So address appears to be above the top of the heap.

This glibc is based on 2.26.  We've only seen this on ppc64 so far (not s390x).

Comment 1 Florian Weimer 2017-11-03 08:04:13 UTC

The crashing command is run from the localedata directory in the source tree.  The full command line looks like this:

/builddir/build/BUILD/glibc-2.26-65-ga76376df7c/build-ppc64-redhat-linux/locale/localedef --alias-file=../intl/locale.alias --no-archive -i locales/nl_AW -c -f charmaps/UTF-8 --prefix=/builddir/build/BUILDROOT/glibc-2.26-16.fc27.ppc64 nl_AW

It is executed with the built glibc, not the installed one, although both versions are quite close in this case.

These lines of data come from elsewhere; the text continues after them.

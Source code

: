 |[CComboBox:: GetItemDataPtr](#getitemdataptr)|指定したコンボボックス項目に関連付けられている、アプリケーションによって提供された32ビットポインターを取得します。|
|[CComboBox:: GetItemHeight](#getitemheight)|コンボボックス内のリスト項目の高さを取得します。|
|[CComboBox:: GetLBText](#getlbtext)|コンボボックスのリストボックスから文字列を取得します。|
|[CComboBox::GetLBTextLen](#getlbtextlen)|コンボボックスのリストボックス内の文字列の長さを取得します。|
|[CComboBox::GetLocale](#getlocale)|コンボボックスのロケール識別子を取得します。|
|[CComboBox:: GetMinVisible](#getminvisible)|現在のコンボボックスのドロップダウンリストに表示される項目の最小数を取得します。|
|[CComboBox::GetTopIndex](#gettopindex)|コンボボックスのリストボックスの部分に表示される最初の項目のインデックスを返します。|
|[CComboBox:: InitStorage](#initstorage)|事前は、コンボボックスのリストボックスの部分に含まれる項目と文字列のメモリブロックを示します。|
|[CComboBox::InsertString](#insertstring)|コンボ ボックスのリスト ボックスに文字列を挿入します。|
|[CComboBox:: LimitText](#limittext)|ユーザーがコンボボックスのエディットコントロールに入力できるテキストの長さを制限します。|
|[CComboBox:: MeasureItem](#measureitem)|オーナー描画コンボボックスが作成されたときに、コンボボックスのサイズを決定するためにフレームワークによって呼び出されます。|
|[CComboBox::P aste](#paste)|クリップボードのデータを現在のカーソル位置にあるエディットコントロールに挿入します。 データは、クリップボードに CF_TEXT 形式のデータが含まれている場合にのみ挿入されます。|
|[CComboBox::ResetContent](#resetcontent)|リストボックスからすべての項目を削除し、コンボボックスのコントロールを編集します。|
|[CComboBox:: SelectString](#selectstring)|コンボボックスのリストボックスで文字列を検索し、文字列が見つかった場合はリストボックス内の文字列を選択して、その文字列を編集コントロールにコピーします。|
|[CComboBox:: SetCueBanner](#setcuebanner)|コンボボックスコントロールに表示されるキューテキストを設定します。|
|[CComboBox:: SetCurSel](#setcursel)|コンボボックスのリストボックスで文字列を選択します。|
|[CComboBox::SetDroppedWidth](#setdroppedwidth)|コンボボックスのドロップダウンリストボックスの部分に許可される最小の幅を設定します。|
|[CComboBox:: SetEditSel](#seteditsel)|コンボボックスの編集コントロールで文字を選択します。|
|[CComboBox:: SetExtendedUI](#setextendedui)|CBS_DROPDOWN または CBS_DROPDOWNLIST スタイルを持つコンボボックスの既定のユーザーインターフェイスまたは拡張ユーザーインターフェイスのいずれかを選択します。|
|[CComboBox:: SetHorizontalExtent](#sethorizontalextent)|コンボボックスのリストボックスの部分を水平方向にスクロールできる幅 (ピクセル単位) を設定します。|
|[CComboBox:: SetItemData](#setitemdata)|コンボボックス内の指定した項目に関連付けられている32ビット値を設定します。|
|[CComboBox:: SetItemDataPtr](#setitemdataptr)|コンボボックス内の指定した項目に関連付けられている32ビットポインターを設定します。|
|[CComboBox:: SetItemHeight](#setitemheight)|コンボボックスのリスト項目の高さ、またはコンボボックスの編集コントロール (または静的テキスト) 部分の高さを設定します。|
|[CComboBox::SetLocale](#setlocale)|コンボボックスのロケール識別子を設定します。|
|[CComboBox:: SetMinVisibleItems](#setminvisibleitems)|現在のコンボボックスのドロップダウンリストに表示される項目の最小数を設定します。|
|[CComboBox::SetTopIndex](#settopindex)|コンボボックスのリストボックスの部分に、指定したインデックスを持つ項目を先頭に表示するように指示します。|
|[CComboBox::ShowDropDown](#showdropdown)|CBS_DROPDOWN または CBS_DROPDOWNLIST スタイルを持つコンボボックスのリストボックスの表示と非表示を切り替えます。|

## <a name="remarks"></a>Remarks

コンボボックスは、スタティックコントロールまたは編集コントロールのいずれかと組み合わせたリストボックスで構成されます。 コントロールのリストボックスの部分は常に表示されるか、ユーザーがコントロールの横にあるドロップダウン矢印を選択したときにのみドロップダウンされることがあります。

Comment 2 Florian Weimer 2017-11-03 08:06:16 UTC

And it is necessary to set I18NPATH=. before running this command.

Comment 3 Andreas Schwab 2017-11-03 08:46:25 UTC

Also seen on arm and ppc64le.

Comment 4 Florian Weimer 2017-11-03 10:58:05 UTC

Other crashes at the same place, with:

        0x00007ffffca60000 - 0x0000800000030000 is load15
remainder = 0x800000004000
r9 = 0x2c001
r31 = 0x800000004000

        0x00007ffffc910000 - 0x0000800000060000 is load16
remainder = 0x800000032c00
r9 = 0x2d401
r31 = 0x800000032c00

So far, I have only seen this with an explicit loader invocation.  But with that, it also reproduces with the installed glibc.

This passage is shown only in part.